Thursday, April 14, 2011

Front Yard Dilemma: Food or Lawn?

I have a dilemma. We have a front yard that has yet to be landscaped. It's full of dirt and gravel and is in some desperate need of TLC. If we hadn't run out of time last summer landscaping the backyard, our front yard would already be mostly lawn. Now that I've had the winter to think about it, I'm starting to reconsider what we do with the space.

Photo by Shira Golding
I love the idea of turning our front yard into garden beds for plenty of reasons, the main two being that this space could be used for something more important, like growing food and if we're going to use water, it should be for something useful like food, not wasteful like lawn. I recently read that lawns are the single-largest irrigated crop in the United States, three-times more than corn (1) - that's a lot of water wasted! What's more, "70 million pounds of pesticides are applied to lawns each year, making storm-water runoff, contaminated by fertilizers and pesticides, the primary source of water pollution." (2) This is what goes into the water we end up drinking.

Since we already have a small play space dedicated to lawn in the back yard for my son, and being that we live on a slightly busier street in town, we're not likely to use the front space - ever. Who really uses their front yard these days anyway?

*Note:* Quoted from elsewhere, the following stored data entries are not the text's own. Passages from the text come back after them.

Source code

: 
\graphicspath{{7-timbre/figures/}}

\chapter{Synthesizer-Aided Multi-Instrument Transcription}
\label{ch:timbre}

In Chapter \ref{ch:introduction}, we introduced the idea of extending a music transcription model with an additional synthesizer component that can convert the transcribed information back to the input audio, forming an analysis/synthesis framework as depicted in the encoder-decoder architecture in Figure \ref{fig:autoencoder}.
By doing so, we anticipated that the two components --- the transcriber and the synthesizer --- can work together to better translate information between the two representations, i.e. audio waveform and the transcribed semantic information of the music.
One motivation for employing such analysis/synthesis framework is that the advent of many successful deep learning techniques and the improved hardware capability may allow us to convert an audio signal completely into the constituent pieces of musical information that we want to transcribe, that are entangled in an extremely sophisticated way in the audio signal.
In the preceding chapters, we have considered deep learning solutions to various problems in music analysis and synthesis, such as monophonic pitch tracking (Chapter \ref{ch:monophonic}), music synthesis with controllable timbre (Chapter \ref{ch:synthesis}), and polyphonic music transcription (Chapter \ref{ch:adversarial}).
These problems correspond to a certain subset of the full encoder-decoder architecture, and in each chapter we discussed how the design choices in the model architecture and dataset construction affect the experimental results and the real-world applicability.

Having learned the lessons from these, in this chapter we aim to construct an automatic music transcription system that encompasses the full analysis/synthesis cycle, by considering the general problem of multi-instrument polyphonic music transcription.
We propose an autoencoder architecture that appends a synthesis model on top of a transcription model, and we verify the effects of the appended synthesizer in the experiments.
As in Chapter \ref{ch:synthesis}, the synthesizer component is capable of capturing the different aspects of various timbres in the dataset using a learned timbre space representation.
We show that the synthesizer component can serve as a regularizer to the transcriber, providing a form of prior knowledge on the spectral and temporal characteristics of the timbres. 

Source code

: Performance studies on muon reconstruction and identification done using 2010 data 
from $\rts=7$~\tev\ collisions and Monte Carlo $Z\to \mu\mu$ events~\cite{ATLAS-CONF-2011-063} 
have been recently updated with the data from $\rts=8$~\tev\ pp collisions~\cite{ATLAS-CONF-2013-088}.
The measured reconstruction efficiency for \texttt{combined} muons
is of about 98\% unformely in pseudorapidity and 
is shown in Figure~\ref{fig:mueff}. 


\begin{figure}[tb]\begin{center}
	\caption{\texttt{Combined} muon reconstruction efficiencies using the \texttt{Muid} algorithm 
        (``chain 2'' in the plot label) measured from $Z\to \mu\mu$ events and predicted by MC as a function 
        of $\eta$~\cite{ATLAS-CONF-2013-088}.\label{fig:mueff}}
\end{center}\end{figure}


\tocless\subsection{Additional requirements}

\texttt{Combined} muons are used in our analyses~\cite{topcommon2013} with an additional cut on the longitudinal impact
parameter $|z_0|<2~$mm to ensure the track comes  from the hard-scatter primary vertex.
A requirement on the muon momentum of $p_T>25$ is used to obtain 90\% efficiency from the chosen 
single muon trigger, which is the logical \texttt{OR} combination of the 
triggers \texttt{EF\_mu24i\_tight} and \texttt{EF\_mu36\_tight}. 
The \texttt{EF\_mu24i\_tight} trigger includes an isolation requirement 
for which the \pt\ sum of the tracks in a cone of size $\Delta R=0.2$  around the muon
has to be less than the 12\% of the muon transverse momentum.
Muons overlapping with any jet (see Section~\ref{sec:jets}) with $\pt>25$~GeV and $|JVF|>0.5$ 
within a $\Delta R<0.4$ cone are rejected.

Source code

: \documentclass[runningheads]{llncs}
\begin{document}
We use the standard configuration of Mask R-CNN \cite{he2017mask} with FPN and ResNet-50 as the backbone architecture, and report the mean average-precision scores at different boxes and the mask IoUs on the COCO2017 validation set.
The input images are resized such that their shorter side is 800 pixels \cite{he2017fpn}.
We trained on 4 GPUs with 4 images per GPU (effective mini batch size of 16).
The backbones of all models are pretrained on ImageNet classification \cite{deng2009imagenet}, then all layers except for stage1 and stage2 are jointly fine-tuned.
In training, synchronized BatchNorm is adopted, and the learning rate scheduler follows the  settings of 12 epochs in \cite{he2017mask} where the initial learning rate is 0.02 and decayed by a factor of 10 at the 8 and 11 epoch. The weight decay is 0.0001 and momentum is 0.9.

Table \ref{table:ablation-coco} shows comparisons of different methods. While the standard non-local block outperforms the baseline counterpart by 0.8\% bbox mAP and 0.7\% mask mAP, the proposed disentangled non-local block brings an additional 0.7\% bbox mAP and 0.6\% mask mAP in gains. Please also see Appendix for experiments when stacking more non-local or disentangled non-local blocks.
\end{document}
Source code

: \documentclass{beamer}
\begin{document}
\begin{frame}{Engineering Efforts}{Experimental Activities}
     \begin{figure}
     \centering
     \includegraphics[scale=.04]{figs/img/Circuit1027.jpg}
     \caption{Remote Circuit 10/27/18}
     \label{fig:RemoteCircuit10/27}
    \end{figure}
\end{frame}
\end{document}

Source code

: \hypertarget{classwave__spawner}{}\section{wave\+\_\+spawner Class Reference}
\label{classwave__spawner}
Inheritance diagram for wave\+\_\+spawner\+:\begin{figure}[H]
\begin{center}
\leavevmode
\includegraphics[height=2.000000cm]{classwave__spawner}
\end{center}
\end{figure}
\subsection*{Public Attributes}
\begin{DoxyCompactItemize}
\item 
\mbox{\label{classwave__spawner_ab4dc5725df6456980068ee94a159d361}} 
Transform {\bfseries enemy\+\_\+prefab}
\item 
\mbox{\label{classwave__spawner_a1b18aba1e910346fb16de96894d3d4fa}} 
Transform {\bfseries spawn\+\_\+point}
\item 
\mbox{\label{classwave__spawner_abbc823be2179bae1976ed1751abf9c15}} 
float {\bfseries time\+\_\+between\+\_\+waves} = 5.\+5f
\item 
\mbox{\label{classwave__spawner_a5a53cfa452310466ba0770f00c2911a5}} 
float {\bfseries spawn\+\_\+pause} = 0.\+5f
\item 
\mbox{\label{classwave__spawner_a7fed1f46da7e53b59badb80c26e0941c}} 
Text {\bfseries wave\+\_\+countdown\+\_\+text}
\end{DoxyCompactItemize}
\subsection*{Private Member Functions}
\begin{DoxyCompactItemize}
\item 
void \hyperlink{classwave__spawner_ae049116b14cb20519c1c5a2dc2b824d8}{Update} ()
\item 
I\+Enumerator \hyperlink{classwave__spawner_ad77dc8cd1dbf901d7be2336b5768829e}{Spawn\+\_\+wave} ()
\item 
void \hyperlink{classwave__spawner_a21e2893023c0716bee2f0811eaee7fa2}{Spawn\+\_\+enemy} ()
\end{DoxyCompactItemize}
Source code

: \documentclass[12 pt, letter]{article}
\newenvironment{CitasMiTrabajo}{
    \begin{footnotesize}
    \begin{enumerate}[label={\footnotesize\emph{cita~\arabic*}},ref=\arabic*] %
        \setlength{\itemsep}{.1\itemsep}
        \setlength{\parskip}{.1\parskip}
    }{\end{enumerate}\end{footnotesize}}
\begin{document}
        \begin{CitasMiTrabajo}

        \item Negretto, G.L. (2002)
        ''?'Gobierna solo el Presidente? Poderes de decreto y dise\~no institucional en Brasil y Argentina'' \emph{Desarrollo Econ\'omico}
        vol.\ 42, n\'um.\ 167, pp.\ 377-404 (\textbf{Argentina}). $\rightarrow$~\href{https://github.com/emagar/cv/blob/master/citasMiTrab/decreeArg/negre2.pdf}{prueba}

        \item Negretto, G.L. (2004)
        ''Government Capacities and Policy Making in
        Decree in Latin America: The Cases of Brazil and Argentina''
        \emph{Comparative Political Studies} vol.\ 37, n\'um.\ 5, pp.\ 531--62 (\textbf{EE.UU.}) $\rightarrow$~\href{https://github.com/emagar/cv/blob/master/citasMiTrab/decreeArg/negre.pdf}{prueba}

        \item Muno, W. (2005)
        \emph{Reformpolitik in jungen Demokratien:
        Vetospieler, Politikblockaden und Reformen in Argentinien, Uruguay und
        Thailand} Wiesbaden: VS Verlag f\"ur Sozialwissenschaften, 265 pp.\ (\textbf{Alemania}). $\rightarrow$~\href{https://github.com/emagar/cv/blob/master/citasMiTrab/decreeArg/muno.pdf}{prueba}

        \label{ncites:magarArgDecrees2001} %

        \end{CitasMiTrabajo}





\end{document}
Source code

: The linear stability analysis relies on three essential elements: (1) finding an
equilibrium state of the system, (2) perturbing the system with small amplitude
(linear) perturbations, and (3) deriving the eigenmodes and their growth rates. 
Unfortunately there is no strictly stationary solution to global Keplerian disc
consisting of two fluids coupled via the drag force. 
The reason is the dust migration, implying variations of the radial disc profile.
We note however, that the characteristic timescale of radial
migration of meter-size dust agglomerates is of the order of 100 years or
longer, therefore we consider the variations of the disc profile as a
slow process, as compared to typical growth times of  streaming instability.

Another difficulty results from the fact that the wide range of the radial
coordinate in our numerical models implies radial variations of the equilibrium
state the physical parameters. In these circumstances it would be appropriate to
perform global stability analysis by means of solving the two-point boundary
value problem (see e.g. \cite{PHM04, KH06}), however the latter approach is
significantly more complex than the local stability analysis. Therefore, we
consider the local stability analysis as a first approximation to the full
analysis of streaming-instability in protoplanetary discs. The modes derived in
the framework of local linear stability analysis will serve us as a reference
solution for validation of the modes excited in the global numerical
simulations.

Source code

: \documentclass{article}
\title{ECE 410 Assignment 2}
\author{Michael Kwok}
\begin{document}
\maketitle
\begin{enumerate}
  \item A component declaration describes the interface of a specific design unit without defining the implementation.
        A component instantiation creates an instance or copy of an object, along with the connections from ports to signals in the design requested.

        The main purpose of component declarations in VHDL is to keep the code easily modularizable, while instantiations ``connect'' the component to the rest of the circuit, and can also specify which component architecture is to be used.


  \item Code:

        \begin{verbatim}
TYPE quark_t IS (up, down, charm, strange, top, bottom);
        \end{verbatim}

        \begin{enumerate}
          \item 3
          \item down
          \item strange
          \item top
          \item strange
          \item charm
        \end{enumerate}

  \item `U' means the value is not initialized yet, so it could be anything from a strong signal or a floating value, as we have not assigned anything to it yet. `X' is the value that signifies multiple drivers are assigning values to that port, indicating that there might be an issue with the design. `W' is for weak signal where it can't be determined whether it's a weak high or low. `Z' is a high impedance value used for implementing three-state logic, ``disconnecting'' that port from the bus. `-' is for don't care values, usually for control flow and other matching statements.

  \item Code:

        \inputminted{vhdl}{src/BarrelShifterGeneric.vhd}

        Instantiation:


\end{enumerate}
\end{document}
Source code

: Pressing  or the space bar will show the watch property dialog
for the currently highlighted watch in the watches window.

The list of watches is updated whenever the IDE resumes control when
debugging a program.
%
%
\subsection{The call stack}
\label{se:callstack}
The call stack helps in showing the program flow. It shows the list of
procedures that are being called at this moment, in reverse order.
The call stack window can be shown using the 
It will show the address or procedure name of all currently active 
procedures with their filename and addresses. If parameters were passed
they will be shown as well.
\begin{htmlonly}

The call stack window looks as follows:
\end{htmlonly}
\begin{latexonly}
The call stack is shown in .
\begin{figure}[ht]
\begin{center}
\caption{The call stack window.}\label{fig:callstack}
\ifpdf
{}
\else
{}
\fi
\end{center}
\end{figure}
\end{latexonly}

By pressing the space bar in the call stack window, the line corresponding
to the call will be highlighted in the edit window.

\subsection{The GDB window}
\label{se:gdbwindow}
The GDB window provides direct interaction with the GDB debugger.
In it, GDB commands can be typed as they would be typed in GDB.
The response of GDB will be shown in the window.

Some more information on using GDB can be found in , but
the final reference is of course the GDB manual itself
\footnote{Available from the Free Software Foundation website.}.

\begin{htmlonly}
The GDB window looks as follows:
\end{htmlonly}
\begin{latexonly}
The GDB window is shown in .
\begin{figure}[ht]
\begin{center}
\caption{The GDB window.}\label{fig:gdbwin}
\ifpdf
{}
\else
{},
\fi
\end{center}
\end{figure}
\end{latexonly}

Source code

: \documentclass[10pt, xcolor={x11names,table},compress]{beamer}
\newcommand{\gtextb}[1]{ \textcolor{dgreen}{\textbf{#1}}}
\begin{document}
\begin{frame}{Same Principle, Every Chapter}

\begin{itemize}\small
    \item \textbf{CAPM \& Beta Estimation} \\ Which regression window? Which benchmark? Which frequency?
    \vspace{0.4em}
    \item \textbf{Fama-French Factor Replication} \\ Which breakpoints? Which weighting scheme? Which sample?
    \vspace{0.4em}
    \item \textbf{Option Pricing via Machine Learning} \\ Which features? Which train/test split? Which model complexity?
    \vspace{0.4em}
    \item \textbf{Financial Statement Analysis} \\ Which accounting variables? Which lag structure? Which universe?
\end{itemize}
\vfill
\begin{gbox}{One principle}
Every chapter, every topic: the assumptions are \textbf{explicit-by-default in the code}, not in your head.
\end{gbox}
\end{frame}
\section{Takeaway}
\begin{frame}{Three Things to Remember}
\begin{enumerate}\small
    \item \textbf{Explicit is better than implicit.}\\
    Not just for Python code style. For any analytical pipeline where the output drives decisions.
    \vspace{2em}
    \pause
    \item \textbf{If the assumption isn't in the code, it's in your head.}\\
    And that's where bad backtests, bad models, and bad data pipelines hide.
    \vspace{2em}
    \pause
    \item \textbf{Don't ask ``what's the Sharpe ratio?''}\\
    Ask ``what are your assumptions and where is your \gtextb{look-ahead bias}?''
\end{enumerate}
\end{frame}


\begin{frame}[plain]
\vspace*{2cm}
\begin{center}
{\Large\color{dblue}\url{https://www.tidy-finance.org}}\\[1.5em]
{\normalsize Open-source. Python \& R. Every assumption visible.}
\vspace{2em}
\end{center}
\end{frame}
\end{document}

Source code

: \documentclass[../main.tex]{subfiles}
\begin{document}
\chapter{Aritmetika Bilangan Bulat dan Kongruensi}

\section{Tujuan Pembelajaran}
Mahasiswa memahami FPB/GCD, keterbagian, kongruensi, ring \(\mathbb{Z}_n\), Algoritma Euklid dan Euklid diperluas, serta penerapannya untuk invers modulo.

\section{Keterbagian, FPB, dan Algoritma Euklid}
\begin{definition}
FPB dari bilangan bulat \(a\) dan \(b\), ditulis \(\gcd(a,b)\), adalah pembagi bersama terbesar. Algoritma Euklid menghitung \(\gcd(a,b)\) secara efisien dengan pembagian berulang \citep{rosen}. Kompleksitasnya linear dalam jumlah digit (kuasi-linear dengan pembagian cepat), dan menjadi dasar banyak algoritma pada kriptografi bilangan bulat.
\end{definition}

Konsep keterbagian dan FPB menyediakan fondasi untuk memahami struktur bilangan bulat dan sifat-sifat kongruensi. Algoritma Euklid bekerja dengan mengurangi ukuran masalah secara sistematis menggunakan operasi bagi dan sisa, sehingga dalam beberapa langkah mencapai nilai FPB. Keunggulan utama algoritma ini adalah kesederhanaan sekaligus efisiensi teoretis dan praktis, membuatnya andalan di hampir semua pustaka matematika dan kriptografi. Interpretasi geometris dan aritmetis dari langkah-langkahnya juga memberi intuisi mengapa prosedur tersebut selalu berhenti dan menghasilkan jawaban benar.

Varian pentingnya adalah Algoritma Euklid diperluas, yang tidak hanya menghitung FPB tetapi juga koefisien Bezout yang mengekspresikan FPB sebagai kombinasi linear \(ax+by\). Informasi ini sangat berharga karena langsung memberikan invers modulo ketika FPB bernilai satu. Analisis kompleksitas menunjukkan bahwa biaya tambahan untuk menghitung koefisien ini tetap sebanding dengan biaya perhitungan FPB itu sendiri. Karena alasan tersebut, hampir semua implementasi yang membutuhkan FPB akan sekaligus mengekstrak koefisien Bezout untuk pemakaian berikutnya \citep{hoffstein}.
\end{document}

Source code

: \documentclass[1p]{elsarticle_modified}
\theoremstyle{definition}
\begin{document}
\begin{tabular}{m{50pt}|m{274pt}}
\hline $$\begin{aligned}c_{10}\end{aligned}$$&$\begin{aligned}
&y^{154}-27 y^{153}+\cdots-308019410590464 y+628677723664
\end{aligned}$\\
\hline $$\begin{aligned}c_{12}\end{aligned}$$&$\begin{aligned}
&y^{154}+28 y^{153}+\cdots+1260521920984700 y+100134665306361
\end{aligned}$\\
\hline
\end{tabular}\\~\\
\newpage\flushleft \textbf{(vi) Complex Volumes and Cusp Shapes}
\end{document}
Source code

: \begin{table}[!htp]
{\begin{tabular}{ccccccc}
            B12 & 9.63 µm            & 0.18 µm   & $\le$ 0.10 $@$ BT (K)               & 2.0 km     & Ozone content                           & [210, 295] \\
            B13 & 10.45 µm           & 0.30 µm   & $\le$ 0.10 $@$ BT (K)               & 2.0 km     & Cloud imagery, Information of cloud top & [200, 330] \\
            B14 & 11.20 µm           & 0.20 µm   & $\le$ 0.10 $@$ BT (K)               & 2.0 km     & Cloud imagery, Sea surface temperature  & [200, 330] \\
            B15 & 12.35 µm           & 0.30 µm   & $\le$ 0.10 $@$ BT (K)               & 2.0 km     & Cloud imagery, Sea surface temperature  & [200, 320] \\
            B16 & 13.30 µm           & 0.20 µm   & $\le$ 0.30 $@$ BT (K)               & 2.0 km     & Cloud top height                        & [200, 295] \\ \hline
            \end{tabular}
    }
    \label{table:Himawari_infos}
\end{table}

My main concern with committing our front yard space to growing food is design. Nice green lawns are esthetically pleasing and it is what we've grown accustomed to looking at. Gardens can be messy places, so finding a design that is pleasing to the eye and will be an inspiration to others is important. I found an interesting design at The Casual Gardener, and I think it looks pretty cool. I'll have to play around with it to see if it is something that will work.


What do you think? Would you consider replacing your front lawn with a vegetable garden?

Sources:
http://www.sciencedaily.com/videos/2006/0404-greener_grass_less_water.htm
http://www.noahsnotes.com/eq2.html

2 comments:

Kimberly said...

One thing to keep in mind is simply how busy your street is. The more cars=more pollution and exhaust right on your food. Just a thought! That said, there is a lot one could do!!

Shanon Hilton said...

That's a good point, one I didn't consider. We don't live on a very busy street, but we still get some traffic being that we're right across from a school. Though, I'm thinking anything grown in our front yard is still far better than anything from the supermarket!